*WHAT YOU HAVE TO DO*. Show each line of the records in which the word "time" occurs.

=====

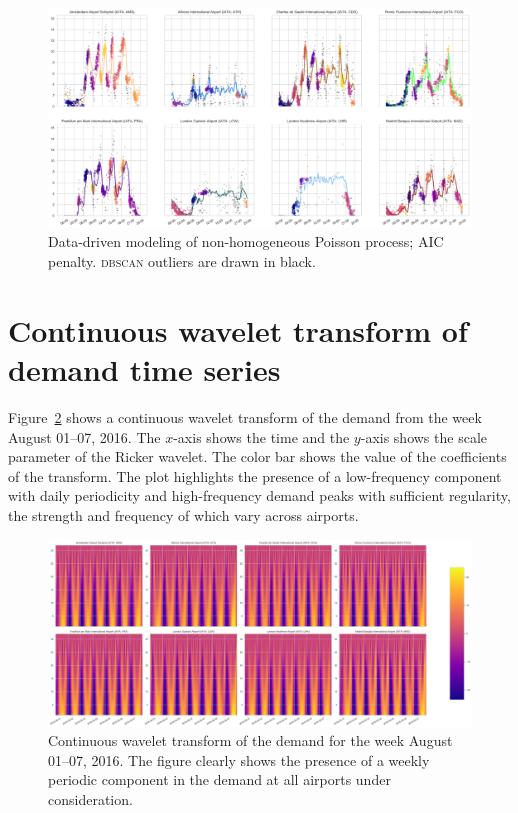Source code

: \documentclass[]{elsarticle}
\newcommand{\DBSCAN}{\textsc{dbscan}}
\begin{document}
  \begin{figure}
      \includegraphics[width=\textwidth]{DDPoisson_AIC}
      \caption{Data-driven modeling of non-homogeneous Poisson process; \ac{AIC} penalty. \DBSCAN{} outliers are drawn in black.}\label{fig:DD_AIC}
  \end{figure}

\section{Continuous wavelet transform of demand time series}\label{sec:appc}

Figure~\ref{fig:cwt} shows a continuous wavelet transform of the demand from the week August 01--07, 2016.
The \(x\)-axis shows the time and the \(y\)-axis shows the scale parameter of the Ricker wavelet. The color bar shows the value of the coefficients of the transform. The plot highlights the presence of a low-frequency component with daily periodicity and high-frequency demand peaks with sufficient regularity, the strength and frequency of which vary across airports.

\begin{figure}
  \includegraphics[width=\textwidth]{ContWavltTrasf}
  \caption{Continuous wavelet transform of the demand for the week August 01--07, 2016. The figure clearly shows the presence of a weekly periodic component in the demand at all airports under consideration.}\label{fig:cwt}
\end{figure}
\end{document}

=====

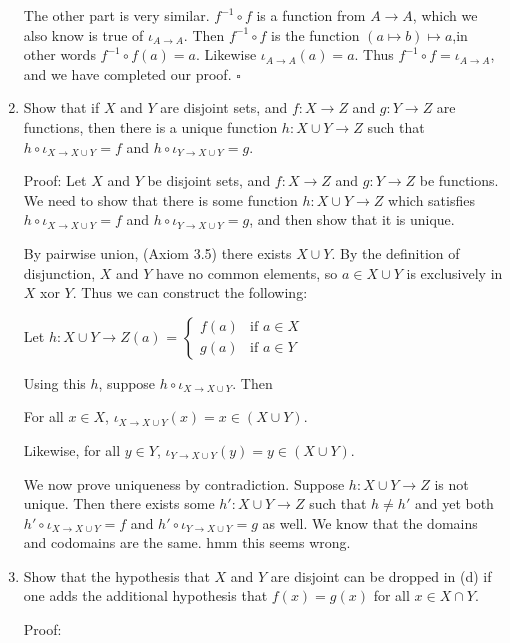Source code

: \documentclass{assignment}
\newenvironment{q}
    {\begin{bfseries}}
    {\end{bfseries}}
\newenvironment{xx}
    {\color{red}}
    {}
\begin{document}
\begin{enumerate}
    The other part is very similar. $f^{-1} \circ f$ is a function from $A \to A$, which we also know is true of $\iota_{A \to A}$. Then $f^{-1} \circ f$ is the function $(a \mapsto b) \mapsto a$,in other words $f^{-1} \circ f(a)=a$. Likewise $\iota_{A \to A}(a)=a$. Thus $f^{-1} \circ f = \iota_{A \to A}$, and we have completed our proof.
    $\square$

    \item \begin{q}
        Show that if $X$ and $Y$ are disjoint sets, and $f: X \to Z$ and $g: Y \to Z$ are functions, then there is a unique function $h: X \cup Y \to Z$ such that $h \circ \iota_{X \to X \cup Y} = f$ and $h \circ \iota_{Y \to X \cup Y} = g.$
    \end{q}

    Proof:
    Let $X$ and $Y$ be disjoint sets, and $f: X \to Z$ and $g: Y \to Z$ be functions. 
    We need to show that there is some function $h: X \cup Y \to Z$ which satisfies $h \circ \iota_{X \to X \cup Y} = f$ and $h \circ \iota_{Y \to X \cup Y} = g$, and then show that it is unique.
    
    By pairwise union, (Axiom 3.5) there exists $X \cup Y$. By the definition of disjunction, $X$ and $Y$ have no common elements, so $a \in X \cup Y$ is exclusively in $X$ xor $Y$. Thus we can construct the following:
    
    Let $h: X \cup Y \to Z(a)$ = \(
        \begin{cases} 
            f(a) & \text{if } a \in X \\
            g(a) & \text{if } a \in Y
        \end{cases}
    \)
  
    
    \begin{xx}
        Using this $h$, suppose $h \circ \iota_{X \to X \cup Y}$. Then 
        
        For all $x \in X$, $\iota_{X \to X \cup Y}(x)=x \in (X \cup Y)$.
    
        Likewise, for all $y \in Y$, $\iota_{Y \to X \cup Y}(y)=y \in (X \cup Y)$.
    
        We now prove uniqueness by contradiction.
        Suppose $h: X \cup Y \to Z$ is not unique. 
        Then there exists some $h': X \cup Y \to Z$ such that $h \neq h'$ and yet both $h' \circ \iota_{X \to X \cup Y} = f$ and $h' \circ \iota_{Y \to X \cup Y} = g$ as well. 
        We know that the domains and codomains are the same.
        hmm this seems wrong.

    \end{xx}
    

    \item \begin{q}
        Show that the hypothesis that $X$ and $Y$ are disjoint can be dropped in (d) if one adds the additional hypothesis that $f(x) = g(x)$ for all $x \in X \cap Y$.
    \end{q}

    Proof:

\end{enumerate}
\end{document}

=====

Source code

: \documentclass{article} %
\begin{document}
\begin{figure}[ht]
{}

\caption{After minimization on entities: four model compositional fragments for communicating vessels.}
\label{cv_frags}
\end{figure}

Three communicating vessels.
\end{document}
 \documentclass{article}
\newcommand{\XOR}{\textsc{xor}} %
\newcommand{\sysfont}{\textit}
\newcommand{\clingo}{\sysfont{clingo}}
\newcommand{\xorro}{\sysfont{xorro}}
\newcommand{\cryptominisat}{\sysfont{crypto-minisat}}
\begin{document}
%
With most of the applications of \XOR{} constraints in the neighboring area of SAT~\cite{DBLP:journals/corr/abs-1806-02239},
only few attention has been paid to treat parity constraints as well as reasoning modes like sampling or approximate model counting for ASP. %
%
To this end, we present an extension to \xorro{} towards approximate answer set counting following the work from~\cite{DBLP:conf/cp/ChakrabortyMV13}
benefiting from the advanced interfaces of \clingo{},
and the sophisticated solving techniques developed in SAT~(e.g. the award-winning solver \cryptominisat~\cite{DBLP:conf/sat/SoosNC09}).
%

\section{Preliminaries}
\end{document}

=====

*RESPONSE AREA*.
\section{Continuous wavelet transform of demand time series}\label{sec:appc}
The \(x\)-axis shows the time and the \(y\)-axis shows the scale parameter of the Ricker wavelet. The color bar shows the value of the coefficients of the transform. The plot highlights the presence of a low-frequency component with daily periodicity and high-frequency demand peaks with sufficient regularity, the strength and frequency of which vary across airports.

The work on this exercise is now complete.